Tolkien on Fairy-stories by J.R.R. Tolkien
Tolkien first defines “Faerie” as a place, and a type of story. According to him, fairies are not required, but a belief in the other world typifies “Faerie.” This belief is not a mock-reality, of what he calls our “Primary Reality,” but a secondary reality, just as real. This is not a place to make-believe, but to truly believe, and here you find the reason children are more apt to like these stories. Children trust, and believe, without the complication of big words and deeper meanings to hide simple truth. However, Tolkien argues these stories are for adults too. This secondary world brings the person out of time here in this reality and into another, perhaps into a timeless reality (which we all may have experienced when we’ve had to go about our business after an hour of great fiction). He cites many stories, of which King Arthur and the Knights of the Round Table resonate in my memory and familiarity.
He argues we are all “sub-creators,” created in the image of a Maker. Herein lies an argument for the existence of God, of which I’m not familiar in philosophical and apologetic circles, since I haven’t a clue of apologetics and philosophy. Imagine the implications of this though. Do you write, create people and worlds? What if they really exist? Are they real enough, or are they flat personalities in their world? Does their world have three dimensions? Four? Two? One? Are you taking care of your creation?
Tolkien offers criticism of many stories and authors, including Chesterton and Shakespeare. Drama, he says, diametrically opposes Fantasy. He writes, “…tragedy is the true form of drama,” but refers to Fantasy as “Eucatastrophe,” which somehow means a happy ending always comes about. He also argues against the critics who call Fantasy an “escapist” practice. He says many other ways exist of escape that seem much more ridiculous, such as the escape into scientific endeavors leading to the creation of weapons of war, leading to destruction.

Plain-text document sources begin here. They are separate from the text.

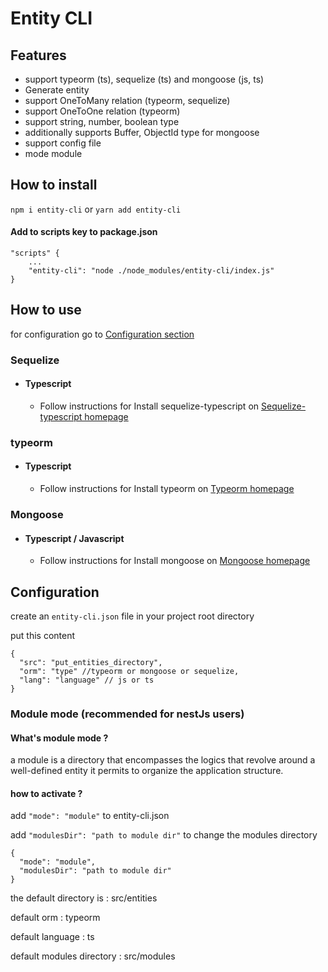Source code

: # Entity CLI

## Features

- support typeorm (ts), sequelize (ts) and mongoose (js, ts)
- Generate entity
- support OneToMany relation (typeorm, sequelize)
- support OneToOne relation (typeorm)
- support string, number, boolean type
- additionally supports Buffer, ObjectId type for mongoose
- support config file
- mode module

## How to install

`npm i entity-cli` or `yarn add entity-cli`

#### Add to scripts key to package.json

```
"scripts" {
    ...
    "entity-cli": "node ./node_modules/entity-cli/index.js"
}
```

## How to use

for configuration go to [Configuration section](#configuration)

### Sequelize

- #### Typescript
  - Follow instructions for Install sequelize-typescript on [Sequelize-typescript homepage](https://www.npmjs.com/package/sequelize-typescript)

### typeorm

- #### Typescript
  - Follow instructions for Install typeorm on [Typeorm homepage](https://www.npmjs.com/package/typeorm)

### Mongoose

- #### Typescript / Javascript
  - Follow instructions for Install mongoose on [Mongoose homepage](https://www.npmjs.com/package/mongoose)

## <a id="configuration">Configuration</a>

create an `entity-cli.json` file in your project root directory

put this content

```
{
  "src": "put_entities_directory",
  "orm": "type" //typeorm or mongoose or sequelize,
  "lang": "language" // js or ts
}
```

### Module mode (recommended for nestJs users)

#### What's module mode ?

a module is a directory that encompasses the logics that revolve around a well-defined entity
it permits to organize the application structure.

#### how to activate ?

add `"mode": "module"` to entity-cli.json

add `"modulesDir": "path to module dir"` to change the modules directory

```
{
  "mode": "module",
  "modulesDir": "path to module dir"
}
```

the default directory is : src/entities

default orm : typeorm

default language : ts

default modules directory : src/modules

Finally, in the last few pages, he comes to the crux of his argument, the final point, which centers on his Christian faith. He says all stories of fantasy and of Fairy (In German referred to as “Elf”) represent a deeper story, a real story of the Christ and his incarnation and death on the cross. He ends in beautiful words, which I took to mean Fantasy reveals the bliss and wonder of eternity in heaven as the understanding of the human race foreshadows what humanity will be like in heaven with resurrected bodies: “All tales may come true; and yet, at the last, redeemed, they may be as like and as unlike the forms that we give them as Man, finally redeemed, will be like and unlike the fallen that we know.”
Tolkien’s essay helps me understand why The Lord of The Rings remains my favorite of all time. I share a spiritual world-view with Tolkien, and his trilogy strengthens me and gives me hope. I see warnings against evil choices in the person of Smeagol, who became corrupted and pitiful Gollum. I see greatness in smallness, a promise of honor in humility and denying personal dignity in Frodo, a tiny Hobbit, who carries the fate of the world around his neck. I see the true hero in the end, who remained invisible with Frodo and Sam both throughout their journey. I see Providence in the destruction of the ring (one of the best climaxes, if not the best climax ever!). I see the final victory of all good over all evil. Whenever I despair, I think of the Hobbits, and Tolkien’s world, and find comfort in, as Tolkien puts it, “the underlying reality.”
Although I’d find great pleasure in studying Tolkien, and learning of him that I may learn to be a better rookie writer, he tells (warns rather) writers to learn more from stories themselves than the analysis of the stories. This could also be phrased as, “you learn better by doing than talking,” or “experiencing rather than reading about it.”
I love the way Tolkien writes; how exquisite the language he uses. I appreciate his heart, his mind, and his faith. I can’t wait to meet him in the “secondary world” of Middle Earth when it becomes “Primary.”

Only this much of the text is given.